12 hours of coaching for 6 months or 24 hours of coaching 12 months  ·  Flexible hours, no fixed schedule

For photographers who understand that genuine creative development takes time — and want sustained, ongoing support as they work through personal projects, creative blocks, and the longer arc of finding their own voice.

Your hours are yours to use as the work demands — a deep two-hour session one month, a focused 45-minute check-in the next. The coaching fits around your rhythm, not the other way around.

6 months — 12 hours  ·  $3,600 USD or 6 monthly payments of $600 USD

12 months — 24 hours  ·  $7,200 USD or 12 monthly payments of $600 USD

Very limited availability — by application only.

Program Comparison

Why Work With Erwin

Erwin Darmali is an award-winning documentary filmmaker and photographer with over 20 years of professional experience. He has been actively coaching and teaching photographers since 2009, and offers one-on-one private photography coaching online to photographers worldwide, in English and Indonesian. Sessions are built entirely around your work — no fixed curriculum, no generic advice.

Credentials

  • Over 20 years shooting professionally across the United States and Indonesia

  • Named one of the Top Ten Wedding Photographers in the World by American Photo Magazine

  • Documentary filmmaker whose work has screened internationally — most recently at Art Jakarta 2024

  • Winner, Most Inspiring FilmFilms That Inspire film festival, Australia

  • Photography instructor at Foundation Workshops, USA, since 2009

  • Keynote speaker in Brazil, Canada, Bali, Singapore, and the United States

Frequently Asked Questions

I’ve tried workshops and courses before and nothing stuck.
Why would this be different?

Most workshops are limited by time and shared attention — you’re one of many, and the conversation moves at the group’s pace, not yours. Courses are built around content, not around you — they have no way of knowing what you specifically need to hear, or when.

This private photography coaching is different because it begins with you and stays with you. Your images. Your patterns. Your specific barriers and your specific strengths. Nothing here is designed for a general audience — because there is no general audience.
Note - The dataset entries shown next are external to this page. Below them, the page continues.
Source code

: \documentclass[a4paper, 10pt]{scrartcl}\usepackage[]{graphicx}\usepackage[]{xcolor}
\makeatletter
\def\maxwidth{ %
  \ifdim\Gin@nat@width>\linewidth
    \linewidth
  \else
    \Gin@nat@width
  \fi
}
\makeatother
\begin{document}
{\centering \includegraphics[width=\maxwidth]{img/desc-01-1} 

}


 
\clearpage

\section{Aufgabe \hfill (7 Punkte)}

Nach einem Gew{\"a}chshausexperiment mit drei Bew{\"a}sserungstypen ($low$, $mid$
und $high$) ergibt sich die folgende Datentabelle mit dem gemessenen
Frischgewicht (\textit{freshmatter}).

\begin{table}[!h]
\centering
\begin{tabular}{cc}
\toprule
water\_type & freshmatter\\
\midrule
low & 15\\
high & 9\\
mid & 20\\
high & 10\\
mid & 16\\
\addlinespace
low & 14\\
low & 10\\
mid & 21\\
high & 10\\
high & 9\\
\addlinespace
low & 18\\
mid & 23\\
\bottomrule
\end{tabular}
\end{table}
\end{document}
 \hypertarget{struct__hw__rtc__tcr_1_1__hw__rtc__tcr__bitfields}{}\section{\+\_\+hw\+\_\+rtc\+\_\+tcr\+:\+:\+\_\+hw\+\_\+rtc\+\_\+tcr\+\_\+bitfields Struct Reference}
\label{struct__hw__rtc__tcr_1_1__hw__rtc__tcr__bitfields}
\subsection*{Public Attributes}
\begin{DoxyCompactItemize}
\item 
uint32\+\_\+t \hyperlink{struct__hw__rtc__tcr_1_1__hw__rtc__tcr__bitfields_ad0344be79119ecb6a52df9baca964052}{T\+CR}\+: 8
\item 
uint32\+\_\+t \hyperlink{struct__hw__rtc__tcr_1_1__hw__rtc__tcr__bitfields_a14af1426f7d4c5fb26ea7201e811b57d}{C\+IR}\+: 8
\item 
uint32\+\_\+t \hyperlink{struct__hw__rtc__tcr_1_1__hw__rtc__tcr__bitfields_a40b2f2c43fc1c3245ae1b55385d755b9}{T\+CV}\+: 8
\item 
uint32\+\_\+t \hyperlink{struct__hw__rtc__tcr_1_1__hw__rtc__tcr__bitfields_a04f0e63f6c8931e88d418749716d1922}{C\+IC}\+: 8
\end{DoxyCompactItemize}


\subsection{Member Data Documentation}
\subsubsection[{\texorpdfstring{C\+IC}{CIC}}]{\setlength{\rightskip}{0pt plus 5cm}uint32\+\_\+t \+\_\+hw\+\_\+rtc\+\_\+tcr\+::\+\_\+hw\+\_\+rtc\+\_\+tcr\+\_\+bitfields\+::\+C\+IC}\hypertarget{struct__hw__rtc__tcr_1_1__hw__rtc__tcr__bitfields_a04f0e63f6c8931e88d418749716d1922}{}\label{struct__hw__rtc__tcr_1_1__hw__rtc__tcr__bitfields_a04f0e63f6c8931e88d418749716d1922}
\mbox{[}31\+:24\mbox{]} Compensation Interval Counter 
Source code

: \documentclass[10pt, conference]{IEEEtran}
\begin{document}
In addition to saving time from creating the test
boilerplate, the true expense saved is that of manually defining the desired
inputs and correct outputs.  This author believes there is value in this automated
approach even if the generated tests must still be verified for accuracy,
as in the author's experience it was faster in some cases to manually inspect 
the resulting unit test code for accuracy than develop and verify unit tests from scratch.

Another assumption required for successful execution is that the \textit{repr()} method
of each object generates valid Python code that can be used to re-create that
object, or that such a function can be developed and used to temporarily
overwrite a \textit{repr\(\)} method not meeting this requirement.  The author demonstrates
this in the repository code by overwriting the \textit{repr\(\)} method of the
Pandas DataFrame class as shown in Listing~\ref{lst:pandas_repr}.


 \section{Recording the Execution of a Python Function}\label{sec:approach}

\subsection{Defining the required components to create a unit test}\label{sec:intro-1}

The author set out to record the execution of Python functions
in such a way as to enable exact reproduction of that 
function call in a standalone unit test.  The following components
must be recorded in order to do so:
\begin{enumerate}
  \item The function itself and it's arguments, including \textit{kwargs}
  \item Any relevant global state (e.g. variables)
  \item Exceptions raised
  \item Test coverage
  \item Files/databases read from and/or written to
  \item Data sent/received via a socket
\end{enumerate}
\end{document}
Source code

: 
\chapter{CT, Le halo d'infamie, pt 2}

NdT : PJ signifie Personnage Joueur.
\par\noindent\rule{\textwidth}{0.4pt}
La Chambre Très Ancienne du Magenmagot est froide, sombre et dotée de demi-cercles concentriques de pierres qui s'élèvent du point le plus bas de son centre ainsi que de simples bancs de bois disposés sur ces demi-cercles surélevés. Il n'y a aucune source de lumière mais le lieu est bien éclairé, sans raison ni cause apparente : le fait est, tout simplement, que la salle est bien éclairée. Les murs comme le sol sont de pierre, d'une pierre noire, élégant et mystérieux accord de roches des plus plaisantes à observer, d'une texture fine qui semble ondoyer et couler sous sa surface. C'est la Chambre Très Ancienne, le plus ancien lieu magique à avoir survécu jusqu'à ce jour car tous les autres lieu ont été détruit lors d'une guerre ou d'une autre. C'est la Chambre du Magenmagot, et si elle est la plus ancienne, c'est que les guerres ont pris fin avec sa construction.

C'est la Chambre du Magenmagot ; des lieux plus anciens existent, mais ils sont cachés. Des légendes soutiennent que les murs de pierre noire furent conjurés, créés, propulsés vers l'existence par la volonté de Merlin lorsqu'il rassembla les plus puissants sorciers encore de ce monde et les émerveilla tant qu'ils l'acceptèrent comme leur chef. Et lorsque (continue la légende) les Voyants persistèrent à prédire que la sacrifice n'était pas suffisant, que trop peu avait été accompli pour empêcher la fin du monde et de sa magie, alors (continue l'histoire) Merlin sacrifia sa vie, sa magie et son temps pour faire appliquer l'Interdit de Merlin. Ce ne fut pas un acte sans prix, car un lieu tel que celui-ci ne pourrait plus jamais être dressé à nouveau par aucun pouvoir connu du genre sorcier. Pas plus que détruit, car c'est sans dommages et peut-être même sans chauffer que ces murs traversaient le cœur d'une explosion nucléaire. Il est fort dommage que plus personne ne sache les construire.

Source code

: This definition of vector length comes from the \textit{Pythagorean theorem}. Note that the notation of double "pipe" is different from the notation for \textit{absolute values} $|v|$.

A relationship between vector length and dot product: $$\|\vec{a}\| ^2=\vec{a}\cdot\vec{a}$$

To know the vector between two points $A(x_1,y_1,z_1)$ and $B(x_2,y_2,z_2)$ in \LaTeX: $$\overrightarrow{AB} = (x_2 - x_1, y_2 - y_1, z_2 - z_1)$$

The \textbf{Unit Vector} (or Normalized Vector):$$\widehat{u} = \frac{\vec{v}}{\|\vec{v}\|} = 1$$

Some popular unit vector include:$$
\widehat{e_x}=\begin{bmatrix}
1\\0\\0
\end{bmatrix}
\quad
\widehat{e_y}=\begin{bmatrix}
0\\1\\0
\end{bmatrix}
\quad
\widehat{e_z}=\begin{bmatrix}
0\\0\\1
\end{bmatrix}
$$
There is only the photographer in front of me and what their work is telling us both.

Is my work good enough for this kind of coaching?

If you have a solid grasp of the technical side of photography — exposure, focus, the basics of your camera — then the work here begins where technique ends. The shaping of taste. The refinement of execution. The development of a deeper understanding of what images communicate and why.

The question to ask yourself is simple: do you want to produce better images? Not technically better — more intentional, more honest, more yours. If the answer is yes, and you’re past the technical fundamentals, then this is for you.

How long before I see a difference?

It depends — and that’s an honest answer.

If you’re looking to feel more confident, more deliberate, and more at ease with your own decisions — that shift tends to come relatively quickly. Sometimes within the first session or two.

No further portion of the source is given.